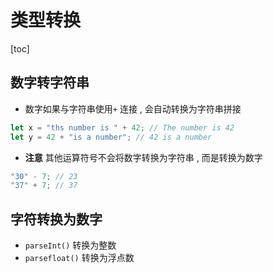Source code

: # 类型转换

[toc]

## 数字转字符串

- 数字如果与字符串使用`+` 连接 , 会自动转换为字符串拼接

```js
let x = "ths number is " + 42; // The number is 42
let y = 42 + "is a number"; // 42 is a number
```

- **注意** 其他运算符号不会将数字转换为字符串 , 而是转换为数字

```js
"30" - 7; // 23
"37" + 7; // 37
```

## 字符转换为数字

- `parseInt()` 转换为整数
- `parsefloat()` 转换为浮点数
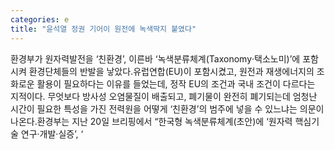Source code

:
 ```yaml
---
categories: e
title: "윤석열 정권 기어이 원전에 녹색딱지 붙였다"
---
```

환경부가 원자력발전을 ‘친환경’, 이른바 ‘녹색분류체계(Taxonomy‧택소노미)’에 포함시켜 환경단체들의 반발을 낳았다.유럽연합(EU)이 포함시켰고, 원전과 재생에너지의 조화로운 활용이 필요하다는 이유를 들었는데, 정작 EU의 조건과 국내 조건이 다르다는 지적이다. 무엇보다 방사성 오염물질이 배출되고, 폐기물이 완전히 폐기되는데 엄청난 시간이 필요한 특성을 가진 전력원을 어떻게 ‘친환경’의 범주에 넣을 수 있느냐는 의문이 나온다.환경부는 지난 20일 브리핑에서 “한국형 녹색분류체계(초안)에 ‘원자력 핵심기술 연구·개발·실증’, ‘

*WHAT THE EXERCISE ASKS:*
The records above are to be repeated exactly, with every picture removed from the copy.

*SOLUTION BELOW:*
Source code

: # 类型转换

[toc]

## 数字转字符串

- 数字如果与字符串使用`+` 连接 , 会自动转换为字符串拼接

```js
let x = "ths number is " + 42; // The number is 42
let y = 42 + "is a number"; // 42 is a number
```

- **注意** 其他运算符号不会将数字转换为字符串 , 而是转换为数字

```js
"30" - 7; // 23
"37" + 7; // 37
```

## 字符转换为数字

- `parseInt()` 转换为整数
- `parsefloat()` 转换为浮点数
Source code

:
 ```yaml
---
categories: e
title: "윤석열 정권 기어이 원전에 녹색딱지 붙였다"
---
```

환경부가 원자력발전을 ‘친환경’, 이른바 ‘녹색분류체계(Taxonomy‧택소노미)’에 포함시켜 환경단체들의 반발을 낳았다.유럽연합(EU)이 포함시켰고, 원전과 재생에너지의 조화로운 활용이 필요하다는 이유를 들었는데, 정작 EU의 조건과 국내 조건이 다르다는 지적이다. 무엇보다 방사성 오염물질이 배출되고, 폐기물이 완전히 폐기되는데 엄청난 시간이 필요한 특성을 가진 전력원을 어떻게 ‘친환경’의 범주에 넣을 수 있느냐는 의문이 나온다.환경부는 지난 20일 브리핑에서 “한국형 녹색분류체계(초안)에 ‘원자력 핵심기술 연구·개발·실증’, ‘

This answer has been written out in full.